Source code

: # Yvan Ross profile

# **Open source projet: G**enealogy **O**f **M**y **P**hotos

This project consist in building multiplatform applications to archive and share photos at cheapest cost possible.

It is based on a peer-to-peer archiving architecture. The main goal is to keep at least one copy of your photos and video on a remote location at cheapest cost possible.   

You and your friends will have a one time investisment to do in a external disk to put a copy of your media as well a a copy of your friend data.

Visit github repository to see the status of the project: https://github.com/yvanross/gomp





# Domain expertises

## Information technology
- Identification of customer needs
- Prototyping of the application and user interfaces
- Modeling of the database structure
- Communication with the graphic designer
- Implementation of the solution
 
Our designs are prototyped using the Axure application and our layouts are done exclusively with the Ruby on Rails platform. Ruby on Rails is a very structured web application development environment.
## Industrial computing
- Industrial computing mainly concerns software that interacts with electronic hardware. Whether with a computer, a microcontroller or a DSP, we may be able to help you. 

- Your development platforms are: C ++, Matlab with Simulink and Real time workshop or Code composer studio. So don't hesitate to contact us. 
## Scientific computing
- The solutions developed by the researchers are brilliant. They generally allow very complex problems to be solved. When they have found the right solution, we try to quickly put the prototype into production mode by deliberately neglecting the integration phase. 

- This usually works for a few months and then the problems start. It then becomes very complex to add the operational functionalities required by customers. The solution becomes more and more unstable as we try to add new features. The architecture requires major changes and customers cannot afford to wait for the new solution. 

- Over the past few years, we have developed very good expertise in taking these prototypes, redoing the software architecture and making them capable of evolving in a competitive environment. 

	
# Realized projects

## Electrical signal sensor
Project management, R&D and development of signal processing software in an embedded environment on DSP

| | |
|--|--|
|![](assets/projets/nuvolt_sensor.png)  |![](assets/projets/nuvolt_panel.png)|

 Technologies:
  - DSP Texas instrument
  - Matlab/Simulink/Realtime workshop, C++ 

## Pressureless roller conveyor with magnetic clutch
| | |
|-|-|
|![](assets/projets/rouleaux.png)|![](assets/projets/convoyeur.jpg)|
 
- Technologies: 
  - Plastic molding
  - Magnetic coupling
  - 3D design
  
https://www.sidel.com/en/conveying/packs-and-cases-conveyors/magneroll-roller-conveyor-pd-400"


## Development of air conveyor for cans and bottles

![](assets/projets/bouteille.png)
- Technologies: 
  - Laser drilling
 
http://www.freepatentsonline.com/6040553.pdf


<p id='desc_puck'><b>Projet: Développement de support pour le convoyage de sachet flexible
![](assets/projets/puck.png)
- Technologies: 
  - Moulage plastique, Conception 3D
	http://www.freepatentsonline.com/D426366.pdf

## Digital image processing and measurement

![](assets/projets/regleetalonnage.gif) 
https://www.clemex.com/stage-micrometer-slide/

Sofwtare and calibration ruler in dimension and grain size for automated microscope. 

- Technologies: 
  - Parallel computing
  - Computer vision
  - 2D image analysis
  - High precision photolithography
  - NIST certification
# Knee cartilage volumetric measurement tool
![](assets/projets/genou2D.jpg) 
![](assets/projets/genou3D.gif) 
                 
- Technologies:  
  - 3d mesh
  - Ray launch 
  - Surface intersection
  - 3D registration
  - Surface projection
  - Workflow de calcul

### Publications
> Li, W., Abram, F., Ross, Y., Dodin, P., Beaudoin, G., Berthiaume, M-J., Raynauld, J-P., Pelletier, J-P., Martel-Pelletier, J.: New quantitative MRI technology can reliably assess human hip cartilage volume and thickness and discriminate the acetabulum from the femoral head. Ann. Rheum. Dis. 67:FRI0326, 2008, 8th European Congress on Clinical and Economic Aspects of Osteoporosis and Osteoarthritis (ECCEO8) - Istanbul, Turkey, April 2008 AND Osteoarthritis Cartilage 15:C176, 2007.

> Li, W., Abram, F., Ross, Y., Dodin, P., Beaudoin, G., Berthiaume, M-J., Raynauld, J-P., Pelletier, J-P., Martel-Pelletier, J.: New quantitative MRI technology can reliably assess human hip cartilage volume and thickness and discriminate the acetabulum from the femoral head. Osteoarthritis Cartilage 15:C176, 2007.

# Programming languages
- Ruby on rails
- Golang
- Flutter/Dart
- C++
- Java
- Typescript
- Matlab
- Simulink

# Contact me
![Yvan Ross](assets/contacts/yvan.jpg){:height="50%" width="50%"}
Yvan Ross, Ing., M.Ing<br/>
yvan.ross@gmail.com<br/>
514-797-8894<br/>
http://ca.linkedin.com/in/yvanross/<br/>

**The problem:** Take from the material above the lines running from the one with "- Implementation of the solution" through the one with "- This usually", and repeat them exactly, with nothing else.

**Written solution:**
- Implementation of the solution
 
Our designs are prototyped using the Axure application and our layouts are done exclusively with the Ruby on Rails platform. Ruby on Rails is a very structured web application development environment.
## Industrial computing
- Industrial computing mainly concerns software that interacts with electronic hardware. Whether with a computer, a microcontroller or a DSP, we may be able to help you. 

- Your development platforms are: C ++, Matlab with Simulink and Real time workshop or Code composer studio. So don't hesitate to contact us. 
## Scientific computing
- The solutions developed by the researchers are brilliant. They generally allow very complex problems to be solved. When they have found the right solution, we try to quickly put the prototype into production mode by deliberately neglecting the integration phase. 

- This usually works for a few months and then the problems start. It then becomes very complex to add the operational functionalities required by customers. The solution becomes more and more unstable as we try to add new features. The architecture requires major changes and customers cannot afford to wait for the new solution. 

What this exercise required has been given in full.